Description of the task |
Set down each line of the data exactly, but not the pictures.

Given entries |
[Start of section]

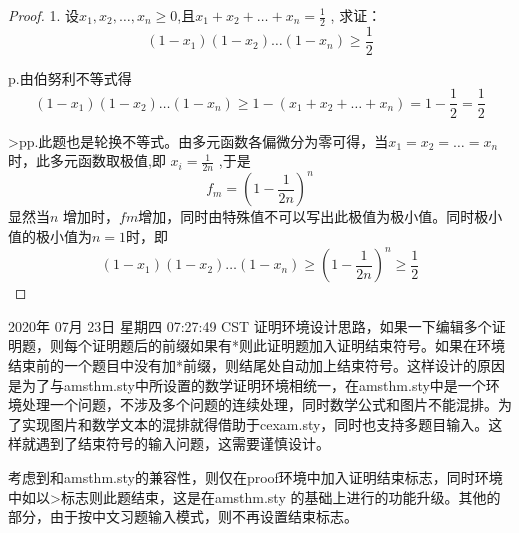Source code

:  \begin{proof}
    1. 设$x_1,x_2,\dots,x_n\geqslant 0$,且$x_1+x_2+\dots+x_n=\frac{1}{2}$ , 求证：
    \[
       (1-x_1)(1-x_2)\dots(1-x_n)\geqslant \frac{1}{2}
    \]

    p.由伯努利不等式得
    \[
       (1-x_1)(1-x_2)\dots(1-x_n)
       \geqslant
       1-(x_1+x_2+\dots+x_n)
       =1-\frac{1}{2}=\frac{1}{2}
    \]

   >pp.此题也是轮换不等式。由多元函数各偏微分为零可得，当$x_1=x_2=\dots=x_n$时，此多元函数取极值,即
    $x_i=\frac{1}{2n}$ ,于是
    \[
       f_m= (1-\frac{1}{2n})^n
    \]
    显然当$n$ 增加时，$fm$增加，同时由特殊值不可以写出此极值为极小值。同时极小值的极小值为$n=1$时，即 
    \[
       (1-x_1)(1-x_2)\dots(1-x_n)
       \geqslant
       (1-\frac{1}{2n})^n
       \geqslant
       \frac{1}{2}
    \]

 \end{proof}


2020年 07月 23日 星期四 07:27:49 CST
 证明环境设计思路，如果一下编辑多个证明题，则每个证明题后的前缀如果有*则此证明题加入证明结束符号。如果在环境结束前的一个题目中没有加*前缀，则结尾处自动加上结束符号。这样设计的原因是为了与amsthm.sty中所设置的数学证明环境相统一，在amsthm.sty中是一个环境处理一个问题，不涉及多个问题的连续处理，同时数学公式和图片不能混排。为了实现图片和数学文本的混排就得借助于cexam.sty，同时也支持多题目输入。这样就遇到了结束符号的输入问题，这需要谨慎设计。 

考虑到和amsthm.sty的兼容性，则仅在proof环境中加入证明结束标志，同时环境中如以>标志则此题结束，这是在amsthm.sty 的基础上进行的功能升级。其他的部分，由于按中文习题输入模式，则不再设置结束标志。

[End of section]

Written response |
Source code

:  \begin{proof}
    1. 设$x_1,x_2,\dots,x_n\geqslant 0$,且$x_1+x_2+\dots+x_n=\frac{1}{2}$ , 求证：
    \[
       (1-x_1)(1-x_2)\dots(1-x_n)\geqslant \frac{1}{2}
    \]

    p.由伯努利不等式得
    \[
       (1-x_1)(1-x_2)\dots(1-x_n)
       \geqslant
       1-(x_1+x_2+\dots+x_n)
       =1-\frac{1}{2}=\frac{1}{2}
    \]

   >pp.此题也是轮换不等式。由多元函数各偏微分为零可得，当$x_1=x_2=\dots=x_n$时，此多元函数取极值,即
    $x_i=\frac{1}{2n}$ ,于是
    \[
       f_m= (1-\frac{1}{2n})^n
    \]
    显然当$n$ 增加时，$fm$增加，同时由特殊值不可以写出此极值为极小值。同时极小值的极小值为$n=1$时，即 
    \[
       (1-x_1)(1-x_2)\dots(1-x_n)
       \geqslant
       (1-\frac{1}{2n})^n
       \geqslant
       \frac{1}{2}
    \]

 \end{proof}


2020年 07月 23日 星期四 07:27:49 CST
 证明环境设计思路，如果一下编辑多个证明题，则每个证明题后的前缀如果有*则此证明题加入证明结束符号。如果在环境结束前的一个题目中没有加*前缀，则结尾处自动加上结束符号。这样设计的原因是为了与amsthm.sty中所设置的数学证明环境相统一，在amsthm.sty中是一个环境处理一个问题，不涉及多个问题的连续处理，同时数学公式和图片不能混排。为了实现图片和数学文本的混排就得借助于cexam.sty，同时也支持多题目输入。这样就遇到了结束符号的输入问题，这需要谨慎设计。 

考虑到和amsthm.sty的兼容性，则仅在proof环境中加入证明结束标志，同时环境中如以>标志则此题结束，这是在amsthm.sty 的基础上进行的功能升级。其他的部分，由于按中文习题输入模式，则不再设置结束标志。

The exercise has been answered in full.